Sometimes — especially when you’re just starting out on a keto diet — you need a quick hit of fat to fill you up. Rather than drinking heavy whipping cream or chomping on sticks of butter, the smart keto dieter makes fat bombs.
Fat bomb recipes are a cornerstone of any low-carb keto diet. When that sweet craving hits, you need to be prepared or you might find yourself knee-deep in a bag of peanut butter cups.
The ketogenic diet is all about cutting carbs, but that doesn’t mean you shouldn’t indulge in keto desserts now and then.
And what better way to indulge than with these rich, delicious, gluten-free, caramel cheesecake fat bombs? This no-bake recipe makes it super easy to whip up a fresh batch with a prep time of only 10 minutes.

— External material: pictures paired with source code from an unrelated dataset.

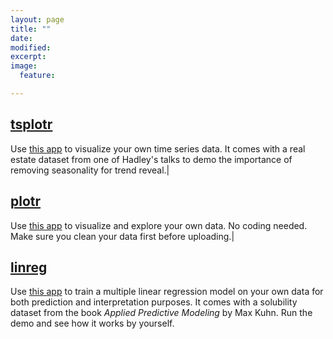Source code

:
 ```yaml
---
layout: page
title: ""
date: 
modified:
excerpt:
image:
  feature:

---
```


## [tsplotr](https://cabaceo.shinyapps.io/tsplotr/) 
Use [this app](https://cabaceo.shinyapps.io/tsplotr/) to visualize your own time series data. It comes with a real estate dataset from one of Hadley's talks to demo the importance of removing seasonality for trend reveal.|

## [plotr](https://cabaceo.shinyapps.io/plotr/) 
Use [this app](https://cabaceo.shinyapps.io/plotr/) to visualize and explore your own data. No coding needed. Make sure you clean your data first before uploading.|

## [linreg](https://cabaceo.shinyapps.io/linreg/)
Use [this app](https://cabaceo.shinyapps.io/linreg/) to train a multiple linear regression model on your own data for both prediction and interpretation purposes. It comes with a solubility dataset from the book *Applied Predictive Modeling* by Max Kuhn. Run the demo and see how it works by yourself. 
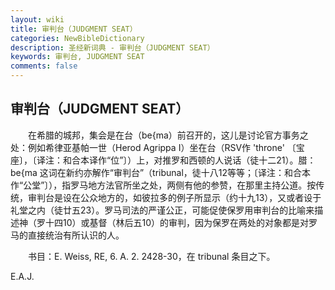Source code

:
 ```yaml
---
layout: wiki
title: 审判台（JUDGMENT SEAT）
categories: NewBibleDictionary
description: 圣经新词典 - 审判台（JUDGMENT SEAT）
keywords: 审判台, JUDGMENT SEAT
comments: false
---
```


## 审判台（JUDGMENT SEAT）

　　在希腊的城邦，集会是在台（be{ma）前召开的，这儿是讨论官方事务之处：例如希律亚基帕一世（Herod Agrippa I）坐在台（RSV作 'throne' 〔宝座〕，〔译注：和合本译作“位”〕）上，对推罗和西顿的人说话（徒十二21）。腊： be{ma 这词在新约亦解作“审判台”（tribunal，徒十八12等等；〔译注：和合本作“公堂”〕），指罗马地方法官所坐之处，两侧有他的参赞，在那里主持公道。按传统，审判台是设在公众地方的，如彼拉多的例子所显示（约十九13），又或者设于礼堂之内（徒廿五23）。罗马司法的严谨公正，可能促使保罗用审判台的比喻来描述神（罗十四10）或基督（林后五10）的审判，因为保罗在两处的对象都是对罗马的直接统治有所认识的人。

　　书目：E. Weiss, RE, 6. A. 2. 2428-30，在 tribunal 条目之下。

E.A.J.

And when you’re craving something filling, but don’t have time for a full meal, this low-carb recipe also makes for an easy keto snack.
These salted caramel fat bombs are:
The main ingredients in these keto fat bombs are:
- Perfect Keto Salted Caramel Bars
- Cream cheese
- Coconut butter
Optional additional ingredients
- Cocoa powder
- Keto-friendly caramel sauce
- Sugar-free dark chocolate chips
3 Health Benefits of Salted Caramel Cheesecake Fat Bombs
#1: Supports Heart Health
Heart disease is the number one killer in the United States. And a ketogenic diet might help.
In the past, full-fat dairy was demonized for being bad for your heart. Scientists claimed that it was inflammatory and the saturated fat present in most dairy products would lead to high levels of cholesterol, and ultimately result in heart disease.
Luckily, these claims have been dismantled quite a bit, and a new view on saturated fat has taken hold in the health and wellness community.
In fact, full-fat dairy (like the cream cheese in this recipe) may even benefit markers of heart disease.
Dairy is packed with nutrients. And because many vitamins and minerals need fat as a cofactor, full-fat dairy is also an excellent delivery system[*].
And don’t forget to add the vanilla extract to these salted caramel cheesecake fat bombs.
Along with many other health benefits, vanilla has been shown to support heart health by lowering a specific type of cholesterol — VLDL (very low-density lipoprotein).
VLDL is made up of more triglycerides than LDL (low-density lipoprotein), and these triglycerides may contribute to the plaques associated with heart disease[*].
One rodent study found that vanillin, a compound in vanilla, was able to lower the number of triglycerides and VLDL cholesterol in the serum of rats with high cholesterol[*].
#2: Boosts Mental Health
Another surprising benefit of vanilla is its potential to boost mental health.
When researchers tested vanillin against fluoxetine (a common antidepressant medication) in rats, the results showed that vanillin was just as effective at treating depression as the pharmaceutical drug[*].
Emerging evidence is linking symptoms of depression to inflammation in the body — a concept called the “inflammatory model of depression”[*].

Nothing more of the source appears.